Sintilimab‑induced acute erosive hemorrhagic gastritis as an adverse reaction of third‑line therapy in a nasopharyngeal carcinoma patient: A case report.

Immune checkpoint inhibitors (ICIs) have become an important treatment option for patients with nasopharyngeal carcinoma. With the increasing use of such agents, immune-related adverse events (irAEs) have become a concern. Identifying and managing the toxicity and side effects of ICIs is crucial, since it not only has implications for their safety but also the intensity and efficacy of subsequent use by patients. The present case report documents a 40-year-old male patient with acute erosive hemorrhagic gastritis associated with sintilimab treatment. In particular, the clinical manifestations, treatment, side effects and prognosis of this case was focused upon.
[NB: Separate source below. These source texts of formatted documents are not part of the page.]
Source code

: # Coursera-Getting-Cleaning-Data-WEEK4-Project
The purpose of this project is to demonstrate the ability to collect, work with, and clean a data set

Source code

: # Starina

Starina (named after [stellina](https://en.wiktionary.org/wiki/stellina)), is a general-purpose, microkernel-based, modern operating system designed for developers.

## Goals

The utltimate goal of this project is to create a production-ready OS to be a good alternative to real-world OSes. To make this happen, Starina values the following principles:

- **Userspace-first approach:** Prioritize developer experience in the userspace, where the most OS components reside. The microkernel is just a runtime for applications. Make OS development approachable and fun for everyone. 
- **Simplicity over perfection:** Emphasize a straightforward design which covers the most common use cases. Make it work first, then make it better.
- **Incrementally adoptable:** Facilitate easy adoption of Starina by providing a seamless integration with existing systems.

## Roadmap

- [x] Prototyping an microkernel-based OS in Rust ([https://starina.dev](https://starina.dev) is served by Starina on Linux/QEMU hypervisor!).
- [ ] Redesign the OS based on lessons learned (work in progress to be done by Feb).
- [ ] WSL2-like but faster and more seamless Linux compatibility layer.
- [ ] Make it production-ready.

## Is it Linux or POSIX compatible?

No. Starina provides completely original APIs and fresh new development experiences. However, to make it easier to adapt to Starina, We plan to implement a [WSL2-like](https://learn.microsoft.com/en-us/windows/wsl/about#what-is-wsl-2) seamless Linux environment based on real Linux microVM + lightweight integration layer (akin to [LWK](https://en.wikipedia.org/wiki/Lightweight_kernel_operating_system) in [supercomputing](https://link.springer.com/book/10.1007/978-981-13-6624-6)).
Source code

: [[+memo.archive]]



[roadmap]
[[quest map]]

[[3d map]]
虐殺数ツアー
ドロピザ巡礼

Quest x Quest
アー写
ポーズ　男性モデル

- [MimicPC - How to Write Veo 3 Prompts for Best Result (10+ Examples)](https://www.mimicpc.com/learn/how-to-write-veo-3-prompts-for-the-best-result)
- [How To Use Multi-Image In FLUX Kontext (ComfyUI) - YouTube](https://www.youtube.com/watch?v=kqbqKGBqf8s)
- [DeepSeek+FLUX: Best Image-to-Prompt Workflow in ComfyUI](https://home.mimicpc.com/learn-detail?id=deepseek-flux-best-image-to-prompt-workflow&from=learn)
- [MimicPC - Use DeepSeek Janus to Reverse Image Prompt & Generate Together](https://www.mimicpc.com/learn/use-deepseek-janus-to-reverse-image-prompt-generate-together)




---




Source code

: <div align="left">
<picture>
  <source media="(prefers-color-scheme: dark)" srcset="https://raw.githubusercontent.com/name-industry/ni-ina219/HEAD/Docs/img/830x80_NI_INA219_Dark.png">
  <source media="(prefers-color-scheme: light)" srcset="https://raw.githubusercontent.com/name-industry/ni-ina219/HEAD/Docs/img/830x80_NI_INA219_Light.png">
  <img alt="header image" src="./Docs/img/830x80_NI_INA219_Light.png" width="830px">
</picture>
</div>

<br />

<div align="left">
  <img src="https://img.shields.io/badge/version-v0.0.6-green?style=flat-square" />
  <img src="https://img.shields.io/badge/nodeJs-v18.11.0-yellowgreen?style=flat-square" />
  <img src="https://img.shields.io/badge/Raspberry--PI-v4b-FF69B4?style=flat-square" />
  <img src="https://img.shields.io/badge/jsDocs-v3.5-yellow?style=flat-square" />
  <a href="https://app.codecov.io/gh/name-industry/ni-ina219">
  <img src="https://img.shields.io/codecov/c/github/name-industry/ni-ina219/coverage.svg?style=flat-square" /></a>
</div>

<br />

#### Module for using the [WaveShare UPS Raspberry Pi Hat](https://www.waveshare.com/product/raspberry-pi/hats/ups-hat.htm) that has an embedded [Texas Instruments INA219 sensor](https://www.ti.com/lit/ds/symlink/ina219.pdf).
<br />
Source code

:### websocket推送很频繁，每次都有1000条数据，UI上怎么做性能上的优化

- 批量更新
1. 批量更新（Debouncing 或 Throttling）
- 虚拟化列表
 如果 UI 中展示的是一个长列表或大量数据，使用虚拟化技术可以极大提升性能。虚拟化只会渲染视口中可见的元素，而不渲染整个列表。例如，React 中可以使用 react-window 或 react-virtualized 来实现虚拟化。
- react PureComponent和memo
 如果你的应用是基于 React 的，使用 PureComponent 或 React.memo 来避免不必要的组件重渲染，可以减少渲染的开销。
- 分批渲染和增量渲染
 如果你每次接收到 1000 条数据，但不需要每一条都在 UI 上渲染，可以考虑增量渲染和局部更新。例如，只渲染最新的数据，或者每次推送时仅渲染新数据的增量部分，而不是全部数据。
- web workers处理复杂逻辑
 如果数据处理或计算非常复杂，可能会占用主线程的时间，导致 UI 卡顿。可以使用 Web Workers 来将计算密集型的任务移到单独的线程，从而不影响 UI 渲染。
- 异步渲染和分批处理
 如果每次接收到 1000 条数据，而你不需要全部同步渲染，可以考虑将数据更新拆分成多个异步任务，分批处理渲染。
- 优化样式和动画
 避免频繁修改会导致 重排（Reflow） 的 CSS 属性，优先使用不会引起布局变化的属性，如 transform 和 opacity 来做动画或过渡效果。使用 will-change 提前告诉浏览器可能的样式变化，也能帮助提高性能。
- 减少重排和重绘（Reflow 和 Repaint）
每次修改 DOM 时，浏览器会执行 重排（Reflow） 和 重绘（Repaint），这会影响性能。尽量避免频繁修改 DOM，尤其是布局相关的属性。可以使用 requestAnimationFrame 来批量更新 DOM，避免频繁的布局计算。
The patient was diagnosed with locally advanced nasopharyngeal carcinoma (cT4N3M0 stage IVa) and developed bone metastases after 1 year of standard radiotherapy and adjuvant chemotherapy. After the first- and second-line treatments, pulmonary metastases occurred and sintilimab monotherapy was used as the third-line therapy. During the course of treatment, the optimal outcome for this patient was partial response according to the Response Evaluation Criteria in Solid Tumors (version 1.1). However, after 14 cycles of sintilimab the patient developed melena and epigastric pain and was diagnosed with acute erosive hemorrhagic gastritis, which was treated with methylprednisolone therapy. Progression-free survival with the third-line treatment was 542 days. Sintilimab-associated hemorrhagic gastritis is not fully recognized as an irAE. Therefore, early identification, diagnosis and management of irAEs are critical for subsequent therapy and progression-free survival of patients.